In Peter’s second visit, he brought three pieces of paper: his story. He was ready to hand it over to Thomas, through one of the guards, as he had previously been allowed to do with other people and other letters. This time, the guard did not let him give anything to Thomas, mentioning an application that he was supposed to fill out prior to the visit. Peter started panicking and crying. When Thomas asked why he couldn’t hand him anything this time, he said: “they know you’re up to something.”

Médication and health services were also discussed. “It’s like you’re a lion in a zoo. We die like cockroaches.” We hear terrifying stories of people complaining about migraines and angry guards forcing them to take some painkillers, only to find them dead the next morning.

Claudio mentioned how he was taken to the eye specialist in handcuffs and how everyone in the hospital was “pulling away” the doctors treating him poorly. He was laughing. He started showing Thomas a series of drawings that he made during his time at the centre. One of them was a hole in a faraway ceiling, a hole opening towards the sun, unreachable. He said that was how he was feeling.

Peter’s third interview was the most painful one – he was crying continuously in atrocious pain, unable to move or speak. They had taken him to the airport after letting him know he was finally able to leave, but they ended up hitting him instead, pulling his arms and twisting his neck. He was left with one of his nails ripped off and his leg bleeding. We see a series of indescribable photos from the event at the end of the film.

Christmas comes and Thomas receives a series of phone calls from the people at the centre, wishing him a happy holiday. Claudio mentions a special steak treat. Peter is still in pain.

Thomas meets Ali for the first time – a friend of Naomi. He was properly interviewed, as he was on Provisional Release after a long hunger strike that made him lose 15kg. He said he didn’t know what to do when getting back. Ali was thinking of another hunger strike, but he felt like his body couldn’t handle a third one. He was unable to gain any weight during his two weeks out. Ali mentioned how he was immediately retained at the airport, right after applying for refugee status. He said thirty people did run away while being on Provisional Release and Thomas enquired him why he didn’t do the same thing. Ali replies, “if I run away, I can’t be here legally.”

Thomas gets a call and finds out that Deniz attempted suicide. He was found and put in the punishment cell – a place Ali mentioned as being painful and isolated, where detainees are held and get their necks twisted. We also see Ali’s state of mind slowly deteriorating as he starts needing mental health support and treatment for depression. He refuses to eat again, even if he is aware of the consequences. “This is a fight between me and immigration. No one knows who will win.”

After a while, Deniz receives his Provisional Release and, with the help of Ishikawa Taiga, manages to address the issues of the detention centres during a meeting with the National Diet. Taiga’s questions about the health insurance and other rights of the immigrants were considered unexpected – the whole situation seemed to have been reviewed as some kind of necessary evil that would help them deal with the integration of immigrants.

During the G7 summit in 2017, Japan was one of the countries that signed guidelines on how to support refugees in their search for safety.
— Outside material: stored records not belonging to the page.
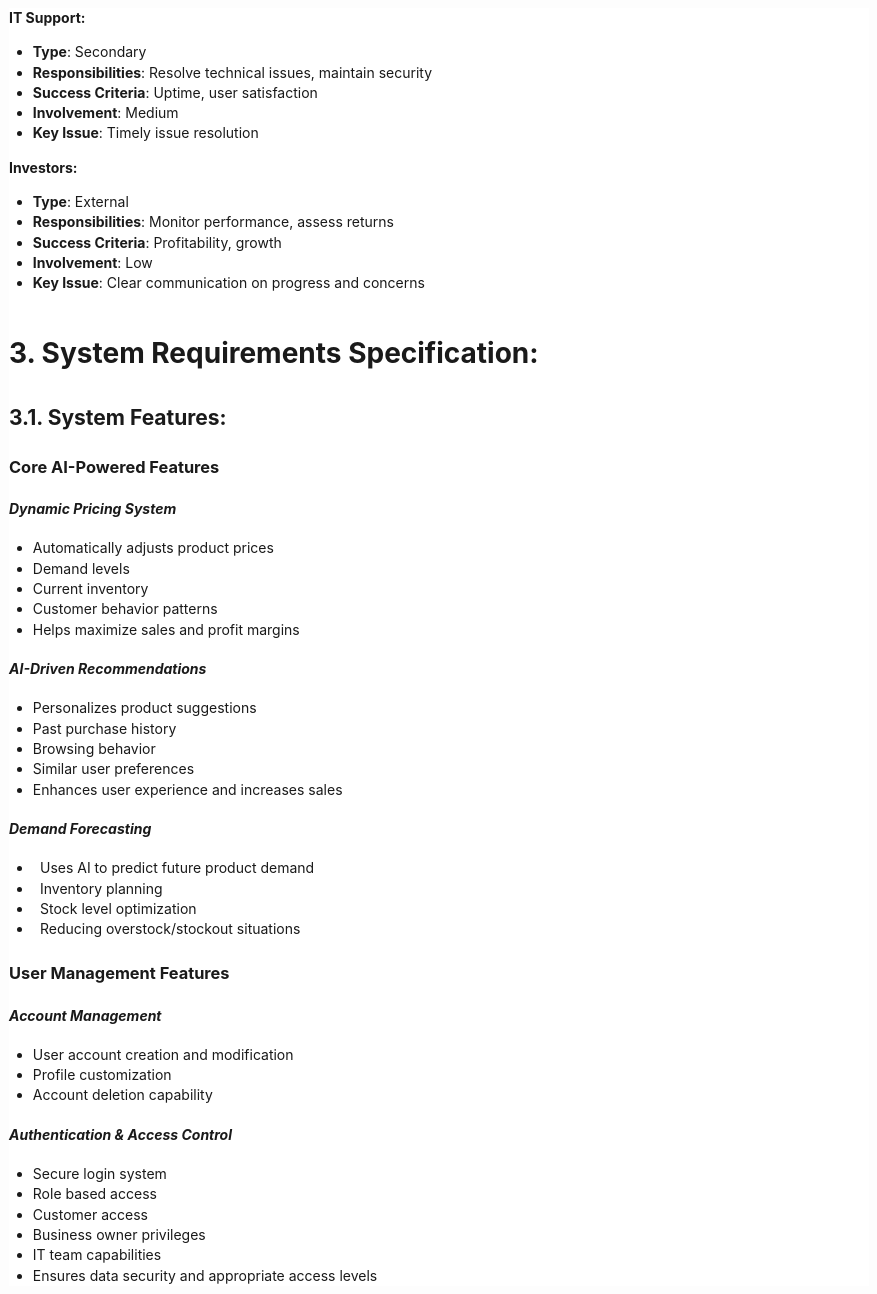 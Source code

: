 **IT Support:**

- **Type**: Secondary
- **Responsibilities**: Resolve technical issues, maintain security
- **Success Criteria**: Uptime, user satisfaction
- **Involvement**: Medium
- **Key Issue**: Timely issue resolution

**Investors:**

- **Type**: External
- **Responsibilities**: Monitor performance, assess returns
- **Success Criteria**: Profitability, growth
- **Involvement**: Low
- **Key Issue**: Clear communication on progress and concerns
# <a name="_toc184327678"></a>**3. System Requirements Specification:**
## <a name="_toc184327679"></a>**3.1. System Features:**
### <a name="_toc179402599"></a><a name="_toc184327680"></a>**Core AI-Powered Features**
#### <a name="_toc184327681"></a>*Dynamic Pricing System*
- Automatically adjusts product prices
- Demand levels
- Current inventory
- Customer behavior patterns
- Helps maximize sales and profit margins

#### <a name="_toc184327682"></a>*AI-Driven Recommendations*
- Personalizes product suggestions
- Past purchase history
- Browsing behavior
- Similar user preferences
- Enhances user experience and increases sales
#### <a name="_toc184327683"></a>*Demand Forecasting*
- ` `Uses AI to predict future product demand
- ` `Inventory planning
- ` `Stock level optimization
- ` `Reducing overstock/stockout situations

### <a name="_toc179402600"></a><a name="_toc184327684"></a>**User Management Features**
#### <a name="_toc184327685"></a>*Account Management*
- User account creation and modification
- Profile customization
- Account deletion capability

#### <a name="_toc184327686"></a>*Authentication & Access Control*
- Secure login system
- Role based access
- Customer access
- Business owner privileges
- IT team capabilities
- Ensures data security and appropriate access levels
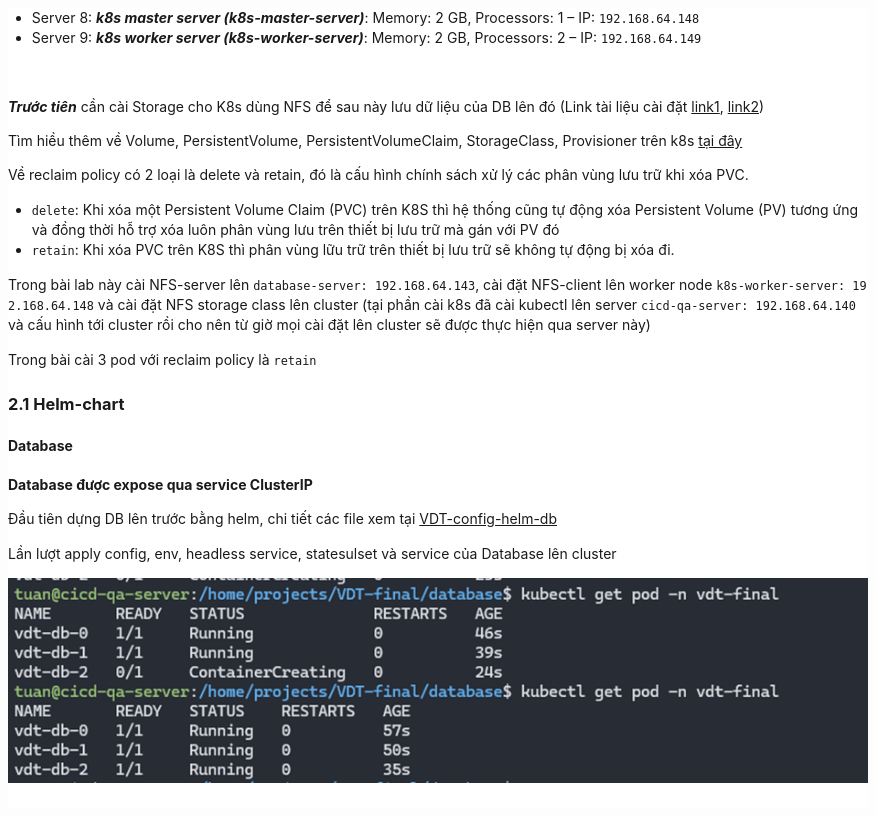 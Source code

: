 - Server 8: **_k8s master server (k8s-master-server)_**: Memory: 2 GB, Processors: 1 – IP: `192.168.64.148`
- Server 9: **_k8s worker server (k8s-worker-server)_**: Memory: 2 GB, Processors: 2 – IP: `192.168.64.149`

<br>

**_Trước tiên_** cần cài Storage cho K8s dùng NFS để sau này lưu dữ liệu của DB lên đó (Link tài liệu cài đặt [link1](https://rudimartinsen.com/2024/01/09/nfs-csi-driver-kubernetes/), [link2](https://viblo.asia/p/k8s-phan-3-cai-dat-storage-cho-k8s-dung-nfs-RnB5pAw7KPG))

Tìm hiều thêm về Volume, PersistentVolume, PersistentVolumeClaim, StorageClass, Provisioner trên k8s [tại đây](https://viblo.asia/p/k8s-basic-kubernetes-storage-qPoL7X6mVvk)

Về reclaim policy có 2 loại là delete và retain, đó là cấu hình chính sách xử lý các phân vùng lưu trữ khi xóa PVC.

- `delete`: Khi xóa một Persistent Volume Claim (PVC) trên K8S thì hệ thống cũng tự động xóa Persistent Volume (PV) tương ứng và đồng thời hỗ trợ xóa luôn phân vùng lưu trên thiết bị lưu trữ mà gán với PV đó
- `retain`: Khi xóa PVC trên K8S thì phân vùng lữu trữ trên thiết bị lưu trữ sẽ không tự động bị xóa đi.

Trong bài lab này cài NFS-server lên `database-server: 192.168.64.143`, cài đặt NFS-client lên worker node `k8s-worker-server: 192.168.64.148` và cài đặt NFS storage class lên cluster (tại phần cài k8s đã cài kubectl lên server `cicd-qa-server: 192.168.64.140` và cấu hình tới cluster rồi cho nên từ giờ mọi cài đặt lên cluster sẽ được thực hiện qua server này)

Trong bài cài 3 pod với reclaim policy là `retain`

### 2.1 Helm-chart

#### Database

**Database được expose qua service ClusterIP**

Đầu tiên dựng DB lên trước bằng helm, chi tiết các file xem tại [VDT-config-helm-db](https://github.com/quangtuanitmo18/VDT-config-helm-db)

Lần lượt apply config, env, headless service, statesulset và service của Database lên cluster

<div align="center">
  <img width="1000" src="./assets/images/helm-db-2.png" alt="">
</div>
<br>

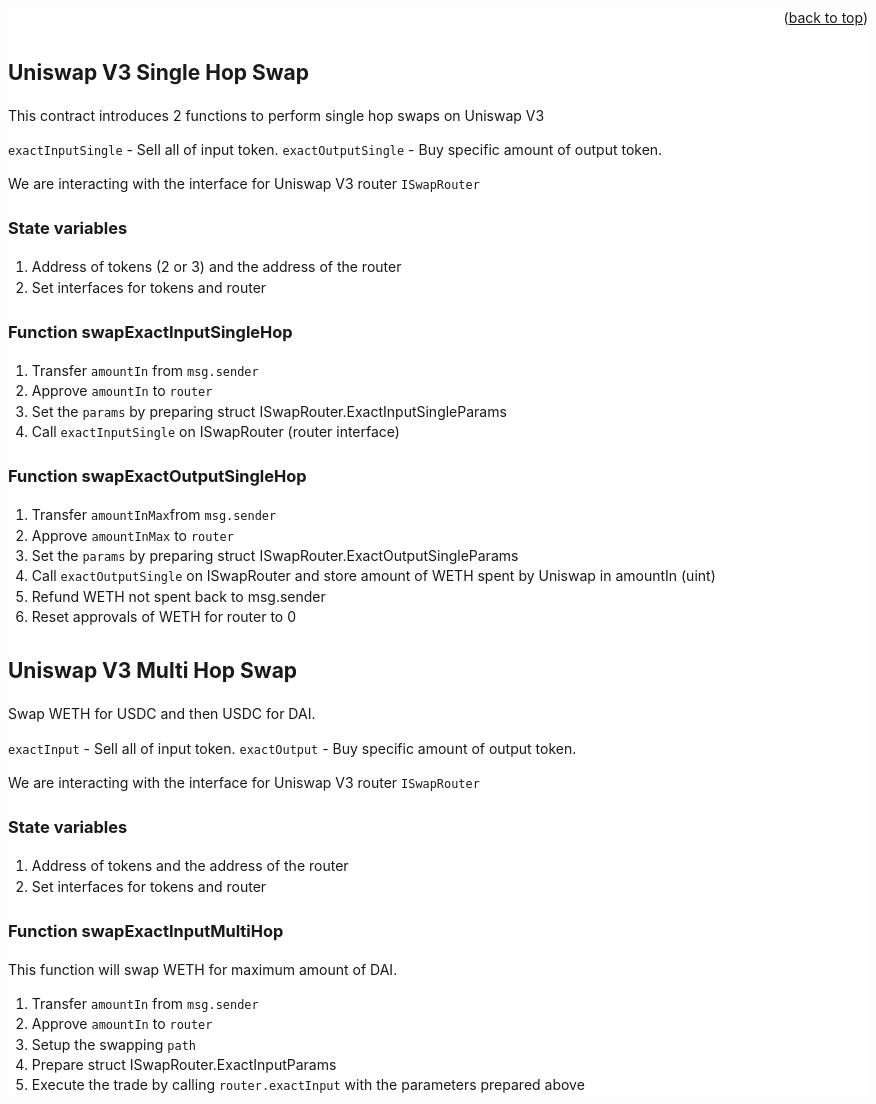 <p align="right">(<a href="#readme-top">back to top</a>)</p>

## Uniswap V3 Single Hop Swap

This contract introduces 2 functions to perform single hop swaps on Uniswap V3

`exactInputSingle` - Sell all of input token.
`exactOutputSingle` - Buy specific amount of output token.

We are interacting with the interface for Uniswap V3 router `ISwapRouter`

### State variables

1. Address of tokens (2 or 3) and the address of the router
2. Set interfaces for tokens and router

### Function swapExactInputSingleHop

1. Transfer `amountIn` from `msg.sender`
2. Approve `amountIn` to `router`
3. Set the `params` by preparing struct ISwapRouter.ExactInputSingleParams
4. Call `exactInputSingle` on ISwapRouter (router interface)

### Function swapExactOutputSingleHop

1. Transfer `amountInMax`from `msg.sender`
2. Approve `amountInMax` to `router`
3. Set the `params` by preparing struct ISwapRouter.ExactOutputSingleParams
4. Call `exactOutputSingle` on ISwapRouter and store amount of WETH spent by Uniswap in amountIn (uint)
5. Refund WETH not spent back to msg.sender
6. Reset approvals of WETH for router to 0

## Uniswap V3 Multi Hop Swap

Swap WETH for USDC and then USDC for DAI.

`exactInput` - Sell all of input token.
`exactOutput` - Buy specific amount of output token.

We are interacting with the interface for Uniswap V3 router `ISwapRouter`

### State variables

1. Address of tokens and the address of the router
2. Set interfaces for tokens and router

### Function swapExactInputMultiHop

This function will swap WETH for maximum amount of DAI.

1. Transfer `amountIn` from `msg.sender`
2. Approve `amountIn` to `router`
3. Setup the swapping `path`
4. Prepare struct ISwapRouter.ExactInputParams
5. Execute the trade by calling `router.exactInput` with the parameters prepared above

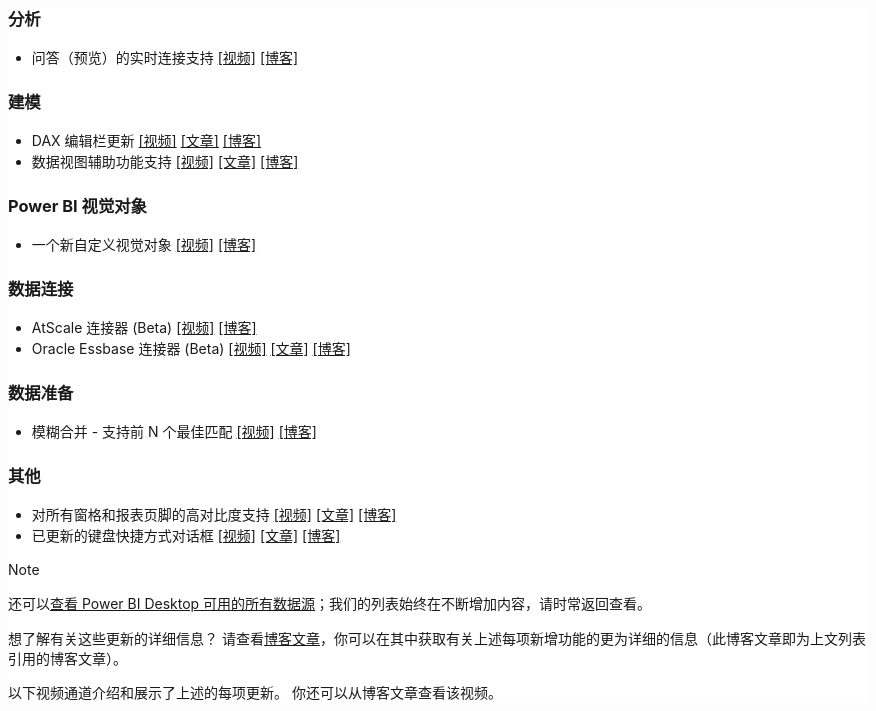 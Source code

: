 

### <a name="analytics"></a>分析

* 问答（预览）的实时连接支持 [[视频]](https://youtu.be/AHNlkjRFdYI?t=1037) [[博客]](https://powerbi.microsoft.com/blog/power-bi-desktop-december-2018-feature-summary/#liveConnectQA) 


### <a name="modeling"></a>建模

* DAX 编辑栏更新 [[视频]](https://youtu.be/AHNlkjRFdYI?t=1132) [[文章]](desktop-modeling-view.md) [[博客]](https://powerbi.microsoft.com/blog/power-bi-desktop-december-2018-feature-summary/#daxFormulaBar) 
* 数据视图辅助功能支持 [[视频]](https://youtu.be/AHNlkjRFdYI?t=1253) [[文章]](desktop-composite-models.md) [[博客]](https://powerbi.microsoft.com/blog/power-bi-desktop-december-2018-feature-summary/#dataView) 


### <a name="power-bi-visuals"></a>Power BI 视觉对象

* 一个新自定义视觉对象 [[视频]](https://youtu.be/AHNlkjRFdYI?t=1370) [[博客]](https://powerbi.microsoft.com/blog/power-bi-desktop-december-2018-feature-summary/#customVisuals) 

### <a name="data-connectivity"></a>数据连接

* AtScale 连接器 (Beta) [[视频]](https://youtu.be/AHNlkjRFdYI?t=1449) [[博客]](https://powerbi.microsoft.com/blog/power-bi-desktop-december-2018-feature-summary/#atScale) 
* Oracle Essbase 连接器 (Beta) [[视频]](https://youtu.be/AHNlkjRFdYI?t=1449) [[文章]](desktop-connect-pdf.md) [[博客]](https://powerbi.microsoft.com/blog/power-bi-desktop-december-2018-feature-summary/#essbase) 


### <a name="data-preparation"></a>数据准备

* 模糊合并 - 支持前 N 个最佳匹配 [[视频]](https://youtu.be/AHNlkjRFdYI?t=1480) [[博客]](https://powerbi.microsoft.com/blog/power-bi-desktop-december-2018-feature-summary/#fuzzyMerge) 


### <a name="other"></a>其他
* 对所有窗格和报表页脚的高对比度支持 [[视频]](https://youtu.be/AHNlkjRFdYI?t=1631) [[文章]](desktop-connect-pdf.md) [[博客]](https://powerbi.microsoft.com/blog/power-bi-desktop-december-2018-feature-summary/#highContrast) 
* 已更新的键盘快捷方式对话框 [[视频]](https://youtu.be/AHNlkjRFdYI?t=1654) [[文章]](desktop-accessibility.md) [[博客]](https://powerbi.microsoft.com/blog/power-bi-desktop-december-2018-feature-summary/#keyboardShortcuts) 



> [!NOTE]
> 还可以[查看 Power BI Desktop 可用的所有数据源](desktop-data-sources.md)；我们的列表始终在不断增加内容，请时常返回查看。

想了解有关这些更新的详细信息？ 请查看[博客文章](https://powerbi.microsoft.com/blog/power-bi-desktop-december-2018-feature-summary)，你可以在其中获取有关上述每项新增功能的更为详细的信息（此博客文章即为上文列表引用的博客文章）。


以下视频通道介绍和展示了上述的每项更新。 你还可以从博客文章查看该视频。

<iframe width="560" height="315" src="https://www.youtube.com/embed/AHNlkjRFdYI" frameborder="0" allow="accelerometer; autoplay; encrypted-media; gyroscope; picture-in-picture" allowfullscreen></iframe>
Unfortunately, they have since failed in treating them humanely. On the 31st of December 2019, there were a total of 942 detainees in Japanese detention centres for immigrants. During COVID-19, 75% of the detainees were given provisional release. 

We see a final series of interviews of everyone during their proper, four-month provisional release. We discover that they are not allowed to work nor have any money while the pandemic gets worse and worse. They are all shattered and devastated, and cannot seem to summon back any memories from Ushiku because it is all too painful. Their uncertain lives keep going, consuming them. Someone mentions that perhaps it would have been better for them to die in their home countries than to suffer in another one. In May 2021, there are still seventy-eight detainees in the Ushiku immigration centre.